[Opening Materials provided section]

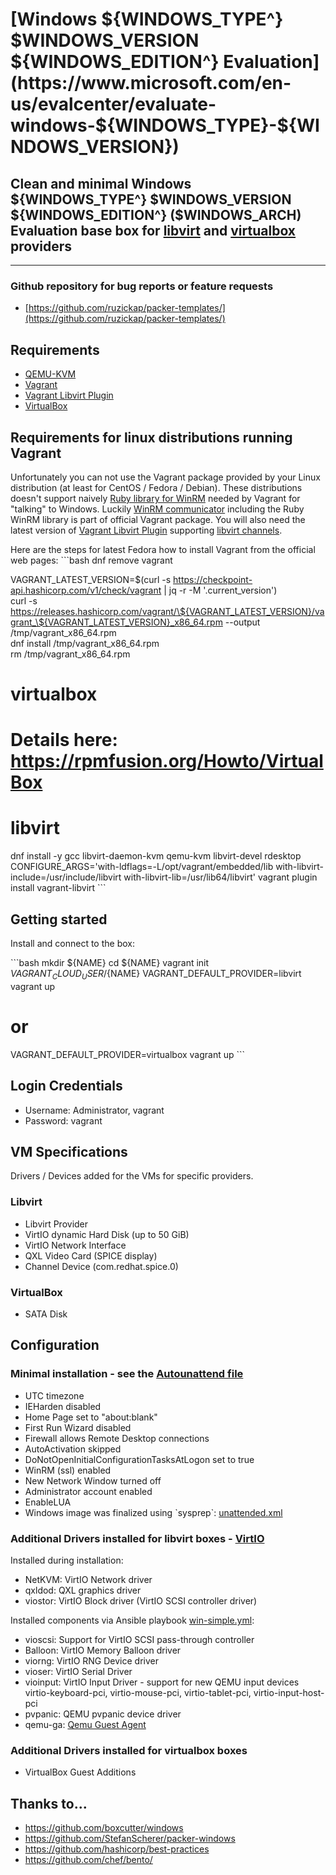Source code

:# [Windows ${WINDOWS_TYPE^} $WINDOWS_VERSION ${WINDOWS_EDITION^} Evaluation](https://www.microsoft.com/en-us/evalcenter/evaluate-windows-${WINDOWS_TYPE}-${WINDOWS_VERSION})

## Clean and minimal Windows ${WINDOWS_TYPE^} $WINDOWS_VERSION ${WINDOWS_EDITION^} ($WINDOWS_ARCH) Evaluation base box for [libvirt](https://github.com/vagrant-libvirt/vagrant-libvirt) and [virtualbox](https://www.vagrantup.com/docs/virtualbox/) providers

---

### Github repository for bug reports or feature requests

* [https://github.com/ruzickap/packer-templates/](https://github.com/ruzickap/packer-templates/)

## Requirements

* [QEMU-KVM](https://en.wikibooks.org/wiki/QEMU/Installing_QEMU)
* [Vagrant](https://www.vagrantup.com/downloads.html)
* [Vagrant Libvirt Plugin](https://github.com/pradels/vagrant-libvirt#installation)
* [VirtualBox](https://www.virtualbox.org/)

## Requirements for linux distributions running Vagrant

Unfortunately you can not use the Vagrant package provided by your Linux distribution (at least for CentOS / Fedora / Debian).
These distributions doesn't support naively [Ruby library for WinRM](https://github.com/WinRb/WinRM) needed by Vagrant for "talking" to Windows.
Luckily [WinRM communicator](https://github.com/mitchellh/vagrant/tree/master/plugins/communicators/winrm) including the Ruby WinRM library is part of official Vagrant package.
You will also need the latest version of [Vagrant Libvirt Plugin](https://github.com/pradels/vagrant-libvirt#installation) supporting [libvirt channels](https://libvirt.org/formatdomain.html#elementCharChannel).

Here are the steps for latest Fedora how to install Vagrant from the official web pages:
\`\`\`bash
dnf remove vagrant

VAGRANT_LATEST_VERSION=\$(curl -s https://checkpoint-api.hashicorp.com/v1/check/vagrant | jq -r -M '.current_version') \
curl -s https://releases.hashicorp.com/vagrant/\${VAGRANT_LATEST_VERSION}/vagrant_\${VAGRANT_LATEST_VERSION}_x86_64.rpm --output /tmp/vagrant_x86_64.rpm \
dnf install /tmp/vagrant_x86_64.rpm \
rm /tmp/vagrant_x86_64.rpm

# virtualbox
# Details here: https://rpmfusion.org/Howto/VirtualBox

# libvirt
dnf install -y gcc libvirt-daemon-kvm qemu-kvm libvirt-devel rdesktop
CONFIGURE_ARGS='with-ldflags=-L/opt/vagrant/embedded/lib with-libvirt-include=/usr/include/libvirt with-libvirt-lib=/usr/lib64/libvirt' vagrant plugin install vagrant-libvirt
\`\`\`

## Getting started

Install and connect to the box:

\`\`\`bash
mkdir ${NAME}
cd ${NAME}
vagrant init ${VAGRANT_CLOUD_USER}/${NAME}
VAGRANT_DEFAULT_PROVIDER=libvirt vagrant up
# or
VAGRANT_DEFAULT_PROVIDER=virtualbox vagrant up
\`\`\`

## Login Credentials

* Username: Administrator, vagrant
* Password: vagrant

## VM Specifications

Drivers / Devices added for the VMs for specific providers.

### Libvirt

* Libvirt Provider
* VirtIO dynamic Hard Disk (up to 50 GiB)
* VirtIO Network Interface
* QXL Video Card (SPICE display)
* Channel Device (com.redhat.spice.0)

### VirtualBox

* SATA Disk

## Configuration

### Minimal installation - see the [Autounattend file](https://github.com/ruzickap/packer-templates/blob/master/http/windows-${WINDOWS_VERSION}/Autounattend.xml)

* UTC timezone
* IEHarden disabled
* Home Page set to "about:blank"
* First Run Wizard disabled
* Firewall allows Remote Desktop connections
* AutoActivation skipped
* DoNotOpenInitialConfigurationTasksAtLogon set to true
* WinRM (ssl) enabled
* New Network Window turned off
* Administrator account enabled
* EnableLUA
* Windows image was finalized using \`sysprep\`: [unattended.xml](https://github.com/ruzickap/packer-templates/blob/master/scripts/win-common/unattend.xml)


### Additional Drivers installed for libvirt boxes - [VirtIO](https://fedoraproject.org/wiki/Windows_Virtio_Drivers)

Installed during installation:
* NetKVM: VirtIO Network driver
* qxldod: QXL graphics driver
* viostor: VirtIO Block driver (VirtIO SCSI controller driver)

Installed components via Ansible playbook [win-simple.yml](https://github.com/ruzickap/packer-templates/blob/master/ansible/win-simple.yml):
* vioscsi: Support for VirtIO SCSI pass-through controller
* Balloon: VirtIO Memory Balloon driver
* viorng: VirtIO RNG Device driver
* vioser: VirtIO Serial Driver
* vioinput: VirtIO Input Driver - support for new QEMU input devices virtio-keyboard-pci, virtio-mouse-pci, virtio-tablet-pci, virtio-input-host-pci
* pvpanic: QEMU pvpanic device driver
* qemu-ga: [Qemu Guest Agent](http://wiki.libvirt.org/page/Qemu_guest_agent)


### Additional Drivers installed for virtualbox boxes

* VirtualBox Guest Additions

## Thanks to...

* https://github.com/boxcutter/windows
* https://github.com/StefanScherer/packer-windows
* https://github.com/hashicorp/best-practices
* https://github.com/chef/bento/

[Closing Materials provided section]

**Exercise goal**: Print, without alteration, only the lines above between the one holding "These distributions doesn't" and the one holding "dnf install -y", inclusive.

**Answer**:
These distributions doesn't support naively [Ruby library for WinRM](https://github.com/WinRb/WinRM) needed by Vagrant for "talking" to Windows.
Luckily [WinRM communicator](https://github.com/mitchellh/vagrant/tree/master/plugins/communicators/winrm) including the Ruby WinRM library is part of official Vagrant package.
You will also need the latest version of [Vagrant Libvirt Plugin](https://github.com/pradels/vagrant-libvirt#installation) supporting [libvirt channels](https://libvirt.org/formatdomain.html#elementCharChannel).

Here are the steps for latest Fedora how to install Vagrant from the official web pages:
\`\`\`bash
dnf remove vagrant

VAGRANT_LATEST_VERSION=\$(curl -s https://checkpoint-api.hashicorp.com/v1/check/vagrant | jq -r -M '.current_version') \
curl -s https://releases.hashicorp.com/vagrant/\${VAGRANT_LATEST_VERSION}/vagrant_\${VAGRANT_LATEST_VERSION}_x86_64.rpm --output /tmp/vagrant_x86_64.rpm \
dnf install /tmp/vagrant_x86_64.rpm \
rm /tmp/vagrant_x86_64.rpm

# virtualbox
# Details here: https://rpmfusion.org/Howto/VirtualBox

# libvirt
dnf install -y gcc libvirt-daemon-kvm qemu-kvm libvirt-devel rdesktop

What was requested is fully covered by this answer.